= Beginning of Section =
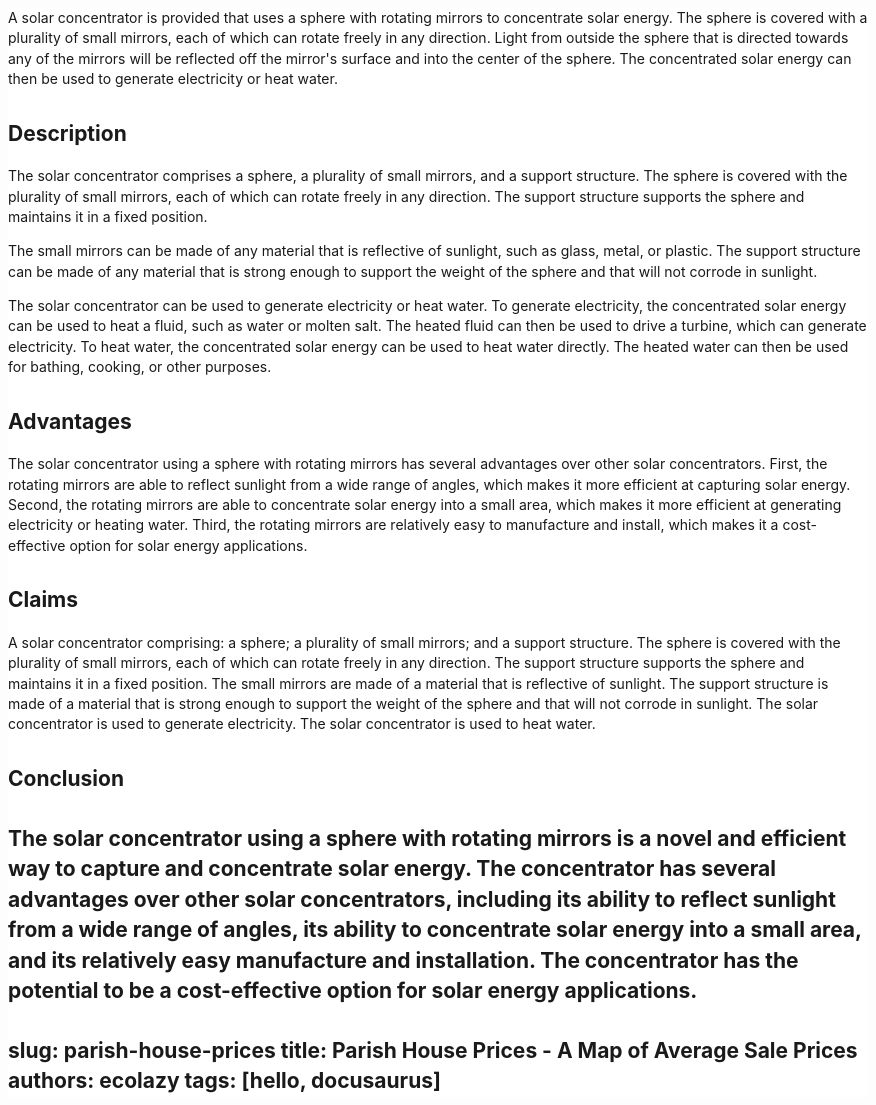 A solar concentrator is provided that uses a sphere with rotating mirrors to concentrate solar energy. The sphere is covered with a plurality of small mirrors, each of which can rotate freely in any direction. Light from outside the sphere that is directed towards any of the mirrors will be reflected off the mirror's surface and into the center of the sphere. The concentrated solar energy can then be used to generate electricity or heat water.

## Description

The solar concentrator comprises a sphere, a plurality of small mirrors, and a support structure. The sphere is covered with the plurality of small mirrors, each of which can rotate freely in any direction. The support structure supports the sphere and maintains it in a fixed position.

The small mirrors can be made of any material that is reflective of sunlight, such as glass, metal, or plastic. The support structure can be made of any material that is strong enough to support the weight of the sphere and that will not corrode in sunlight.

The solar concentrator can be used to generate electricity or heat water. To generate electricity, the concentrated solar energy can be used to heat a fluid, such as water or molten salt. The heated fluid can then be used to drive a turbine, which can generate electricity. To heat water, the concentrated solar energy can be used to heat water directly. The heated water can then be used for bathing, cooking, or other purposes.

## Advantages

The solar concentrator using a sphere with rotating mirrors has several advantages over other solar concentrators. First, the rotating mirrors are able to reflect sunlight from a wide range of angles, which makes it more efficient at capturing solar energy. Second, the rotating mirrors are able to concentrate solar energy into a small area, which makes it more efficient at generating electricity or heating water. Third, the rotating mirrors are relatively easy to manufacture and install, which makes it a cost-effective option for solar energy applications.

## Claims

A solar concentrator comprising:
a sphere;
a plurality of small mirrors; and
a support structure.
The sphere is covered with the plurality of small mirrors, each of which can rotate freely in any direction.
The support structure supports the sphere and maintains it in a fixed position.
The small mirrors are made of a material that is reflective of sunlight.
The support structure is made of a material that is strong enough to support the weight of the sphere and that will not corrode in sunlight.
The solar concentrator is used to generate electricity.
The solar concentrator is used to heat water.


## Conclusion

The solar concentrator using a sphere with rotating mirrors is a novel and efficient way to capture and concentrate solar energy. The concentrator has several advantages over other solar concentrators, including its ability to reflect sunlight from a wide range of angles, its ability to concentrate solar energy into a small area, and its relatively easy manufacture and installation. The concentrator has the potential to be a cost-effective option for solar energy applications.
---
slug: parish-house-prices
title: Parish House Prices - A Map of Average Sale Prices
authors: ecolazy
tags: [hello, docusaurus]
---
= End of Section =
= Beginning of Section =
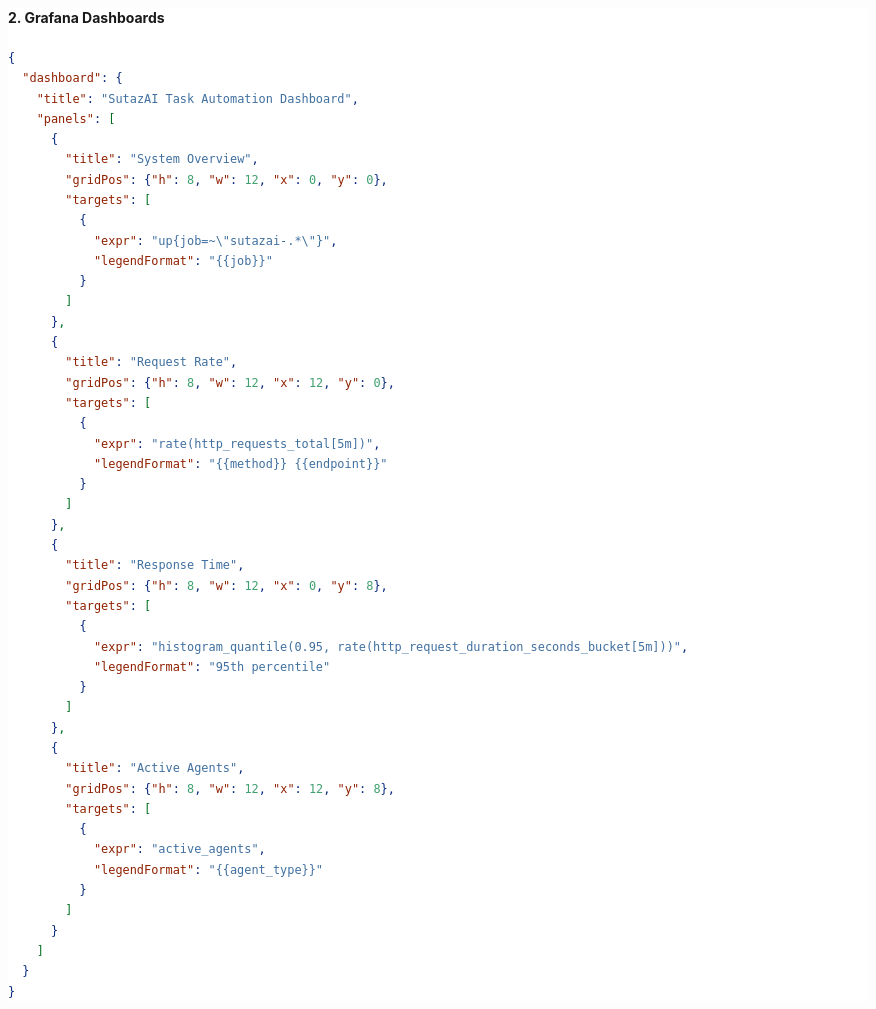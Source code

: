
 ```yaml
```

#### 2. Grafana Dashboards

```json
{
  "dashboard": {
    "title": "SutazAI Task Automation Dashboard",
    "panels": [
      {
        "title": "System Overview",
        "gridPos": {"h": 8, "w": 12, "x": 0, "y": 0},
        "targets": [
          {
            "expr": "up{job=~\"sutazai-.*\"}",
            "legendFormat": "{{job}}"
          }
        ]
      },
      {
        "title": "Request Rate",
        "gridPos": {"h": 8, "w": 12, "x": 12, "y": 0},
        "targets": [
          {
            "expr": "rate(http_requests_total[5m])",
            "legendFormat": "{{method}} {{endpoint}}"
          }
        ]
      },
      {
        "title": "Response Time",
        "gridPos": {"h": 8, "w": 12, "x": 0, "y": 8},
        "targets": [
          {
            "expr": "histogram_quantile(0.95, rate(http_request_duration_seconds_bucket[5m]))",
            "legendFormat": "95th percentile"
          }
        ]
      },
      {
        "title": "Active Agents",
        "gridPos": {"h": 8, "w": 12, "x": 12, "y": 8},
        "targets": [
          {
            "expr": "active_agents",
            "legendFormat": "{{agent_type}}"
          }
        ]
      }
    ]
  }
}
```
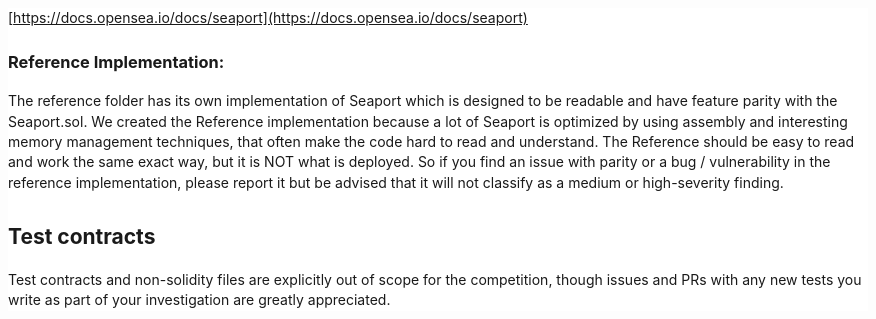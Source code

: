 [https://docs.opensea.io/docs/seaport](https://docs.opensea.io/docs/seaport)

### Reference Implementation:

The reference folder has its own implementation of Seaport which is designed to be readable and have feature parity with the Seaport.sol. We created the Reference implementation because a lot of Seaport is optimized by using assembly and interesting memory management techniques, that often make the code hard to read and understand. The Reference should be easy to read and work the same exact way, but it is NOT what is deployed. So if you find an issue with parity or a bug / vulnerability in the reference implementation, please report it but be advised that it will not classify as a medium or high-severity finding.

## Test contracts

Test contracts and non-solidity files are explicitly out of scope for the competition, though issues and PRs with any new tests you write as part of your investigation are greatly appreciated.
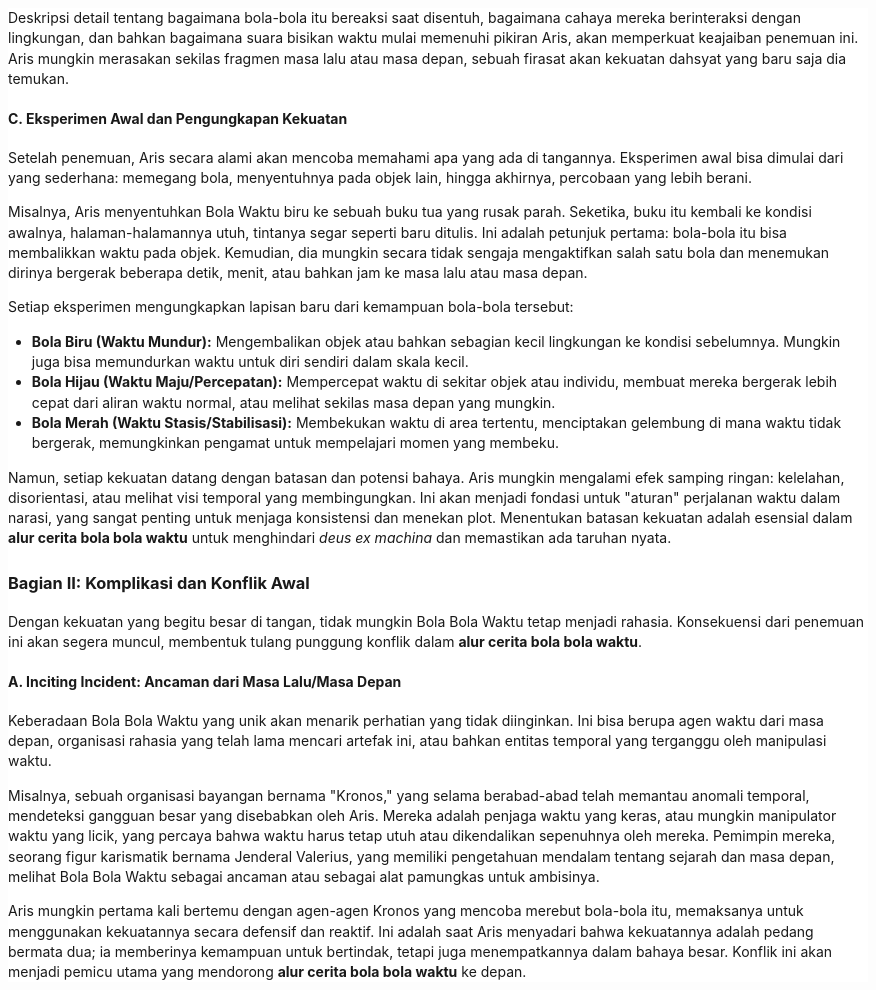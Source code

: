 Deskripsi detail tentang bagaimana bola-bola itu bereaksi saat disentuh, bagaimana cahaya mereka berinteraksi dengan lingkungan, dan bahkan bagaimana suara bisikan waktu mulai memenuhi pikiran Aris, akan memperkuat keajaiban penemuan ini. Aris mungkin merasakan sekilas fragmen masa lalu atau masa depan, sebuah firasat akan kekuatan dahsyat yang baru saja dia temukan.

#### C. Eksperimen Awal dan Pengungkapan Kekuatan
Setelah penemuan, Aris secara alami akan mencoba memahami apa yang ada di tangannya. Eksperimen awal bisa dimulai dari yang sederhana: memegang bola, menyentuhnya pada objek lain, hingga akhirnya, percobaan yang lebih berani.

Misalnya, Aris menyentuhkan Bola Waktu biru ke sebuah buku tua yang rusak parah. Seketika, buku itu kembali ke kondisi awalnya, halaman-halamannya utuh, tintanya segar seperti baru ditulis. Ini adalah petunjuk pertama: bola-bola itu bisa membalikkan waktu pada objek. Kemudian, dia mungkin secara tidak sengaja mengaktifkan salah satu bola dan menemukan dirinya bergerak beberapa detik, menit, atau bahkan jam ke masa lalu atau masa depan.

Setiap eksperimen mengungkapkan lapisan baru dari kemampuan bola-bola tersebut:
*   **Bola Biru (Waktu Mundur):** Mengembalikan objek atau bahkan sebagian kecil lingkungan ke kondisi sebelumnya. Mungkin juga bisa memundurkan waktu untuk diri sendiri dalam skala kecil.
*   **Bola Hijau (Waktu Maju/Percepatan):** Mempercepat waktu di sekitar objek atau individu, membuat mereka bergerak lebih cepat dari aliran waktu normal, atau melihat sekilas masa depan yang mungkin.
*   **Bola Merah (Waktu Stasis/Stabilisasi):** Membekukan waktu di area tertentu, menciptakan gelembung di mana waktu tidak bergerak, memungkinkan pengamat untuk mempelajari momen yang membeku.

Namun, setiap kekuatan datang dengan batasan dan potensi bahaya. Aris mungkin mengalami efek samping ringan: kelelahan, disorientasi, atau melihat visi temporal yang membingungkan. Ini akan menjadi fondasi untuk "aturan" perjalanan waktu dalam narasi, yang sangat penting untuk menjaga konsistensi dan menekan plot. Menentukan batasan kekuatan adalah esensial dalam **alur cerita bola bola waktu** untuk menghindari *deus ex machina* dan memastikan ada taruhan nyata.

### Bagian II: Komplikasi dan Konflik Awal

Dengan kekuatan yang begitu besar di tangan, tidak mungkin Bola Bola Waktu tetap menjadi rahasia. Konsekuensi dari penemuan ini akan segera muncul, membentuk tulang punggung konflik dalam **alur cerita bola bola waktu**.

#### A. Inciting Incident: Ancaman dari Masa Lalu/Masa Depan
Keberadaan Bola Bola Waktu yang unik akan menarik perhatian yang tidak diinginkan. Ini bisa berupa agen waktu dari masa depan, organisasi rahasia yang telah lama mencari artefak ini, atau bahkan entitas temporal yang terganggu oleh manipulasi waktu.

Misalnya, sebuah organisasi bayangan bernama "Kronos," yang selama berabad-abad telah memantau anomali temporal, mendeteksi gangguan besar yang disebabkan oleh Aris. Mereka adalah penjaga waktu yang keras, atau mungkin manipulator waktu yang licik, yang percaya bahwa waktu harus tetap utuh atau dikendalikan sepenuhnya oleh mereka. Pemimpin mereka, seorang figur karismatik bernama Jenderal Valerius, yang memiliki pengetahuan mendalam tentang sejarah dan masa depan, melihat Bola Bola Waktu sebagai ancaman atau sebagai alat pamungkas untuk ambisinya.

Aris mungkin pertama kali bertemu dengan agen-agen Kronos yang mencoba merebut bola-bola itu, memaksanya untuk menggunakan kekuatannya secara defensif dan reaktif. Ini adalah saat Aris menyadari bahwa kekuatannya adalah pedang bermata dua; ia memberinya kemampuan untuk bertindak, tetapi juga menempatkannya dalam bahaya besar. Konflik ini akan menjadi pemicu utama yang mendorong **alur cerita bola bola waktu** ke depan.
= End of Section =
REQUIRED ACTION: Look through the material and find each line that includes "juga", then copy it.

PROBLEM SOLUTION:
*   **Bola Biru (Waktu Mundur):** Mengembalikan objek atau bahkan sebagian kecil lingkungan ke kondisi sebelumnya. Mungkin juga bisa memundurkan waktu untuk diri sendiri dalam skala kecil.
Aris mungkin pertama kali bertemu dengan agen-agen Kronos yang mencoba merebut bola-bola itu, memaksanya untuk menggunakan kekuatannya secara defensif dan reaktif. Ini adalah saat Aris menyadari bahwa kekuatannya adalah pedang bermata dua; ia memberinya kemampuan untuk bertindak, tetapi juga menempatkannya dalam bahaya besar. Konflik ini akan menjadi pemicu utama yang mendorong **alur cerita bola bola waktu** ke depan.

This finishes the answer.